An angry young man no more: Elvis Costello _lowres

File photo -- English singer-songwriter Elvis Costello

Today, the angry young Elvis Costello seems hard to imagine.

The guy who upset Lorne Michaels by abruptly switching songs on “Saturday Night Live” in 1977 and provoked a bar fight in 1979 that earned him a punch in the face from Bonnie Bramlett might as well be another person.

Time has been kind to his reputation, and his continued lyrical precision has left him almost revered.

“There’s no writer other than Bob Dylan that has a catalog of songs as expansive as Costello’s,” a writer said after one of the first stops on Costello’s current “Detour” tour, which will bring him to the Civic Theatre on Thursday.

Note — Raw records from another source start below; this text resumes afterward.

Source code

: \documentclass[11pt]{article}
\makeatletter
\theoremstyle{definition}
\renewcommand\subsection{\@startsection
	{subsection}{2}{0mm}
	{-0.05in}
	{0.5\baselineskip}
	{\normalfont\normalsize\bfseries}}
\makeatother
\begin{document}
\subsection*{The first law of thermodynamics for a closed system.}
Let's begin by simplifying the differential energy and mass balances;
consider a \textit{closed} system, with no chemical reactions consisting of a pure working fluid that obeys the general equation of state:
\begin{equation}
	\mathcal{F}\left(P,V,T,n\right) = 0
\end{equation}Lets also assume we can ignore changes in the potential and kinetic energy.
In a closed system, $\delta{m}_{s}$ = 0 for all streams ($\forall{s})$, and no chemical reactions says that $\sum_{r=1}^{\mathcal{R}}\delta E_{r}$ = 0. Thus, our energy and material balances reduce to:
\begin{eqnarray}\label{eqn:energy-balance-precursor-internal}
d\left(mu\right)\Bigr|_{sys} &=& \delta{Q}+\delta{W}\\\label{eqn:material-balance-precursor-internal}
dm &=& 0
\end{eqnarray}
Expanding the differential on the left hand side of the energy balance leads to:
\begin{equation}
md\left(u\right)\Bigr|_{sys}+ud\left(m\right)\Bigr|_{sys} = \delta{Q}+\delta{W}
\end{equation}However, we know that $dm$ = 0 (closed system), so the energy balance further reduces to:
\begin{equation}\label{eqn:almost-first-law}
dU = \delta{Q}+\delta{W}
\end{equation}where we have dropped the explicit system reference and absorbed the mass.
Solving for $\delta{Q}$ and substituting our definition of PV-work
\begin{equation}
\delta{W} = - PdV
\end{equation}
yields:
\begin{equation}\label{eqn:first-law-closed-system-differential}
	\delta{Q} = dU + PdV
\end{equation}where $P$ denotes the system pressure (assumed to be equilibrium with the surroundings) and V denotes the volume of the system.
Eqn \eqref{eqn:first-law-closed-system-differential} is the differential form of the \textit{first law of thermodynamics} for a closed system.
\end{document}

This tour presents Costello on his own, accompanying himself on guitar and piano. His younger self has briefly emerged in many of his solo shows when he plays a lengthy version of “Watching the Detectives,” looping guitar parts to create an aggressive, punky racket, but another staple of his shows has been the mournful piano ballad “Shipbuilding,” which he wrote in response to the Falklands War in 1982.

The stripped-down presentation has allowed him to revisit the breadth of his career, even some of the phases he’s less fond of.

For example, in his liner notes for the reissue of 1984’s “Goodbye Cruel World,” Costello wrote, “Congratulations! You’ve just purchased our worst album.” The record brought to a definitive end an eight-album hot streak, but that hasn’t prevented him from revisiting “Love Field,” one of its better songs.

Costello has since said his angry years were partly a product of drinking and drugs, which prompted him and his hyped-up band to plow through some of his songs’ subtleties.

On his solo tours, he addresses the rough treatment he gave his compositions in years gone by, and like Dylan, re-examines his work for new meanings. He plays the R&B cover “I Can’t Stand Up for Falling Down” that he recorded for 1980’s “Get Happy!!” as a ballad and “Lip Service” from “This Year’s Model” as a country song.

The breadth and depth of Costello’s interests was part of his appeal from early on. While his first albums surged with the energy of the moment, he also signaled his interests in R&B and country.

Later, he’d show a more genuine appreciation of both forms, going so far as to partner with Allen Toussaint on Toussaint’s own extensive catalogue of songs with 2006’s “The River in Reverse.”

When Costello most recently played Jazz Fest in 2010, his country-inflected set included The Rolling Stones’ “Happy,” The Grateful Dead’s “Friend of the Devil” and George Jones’ “The Race is On.”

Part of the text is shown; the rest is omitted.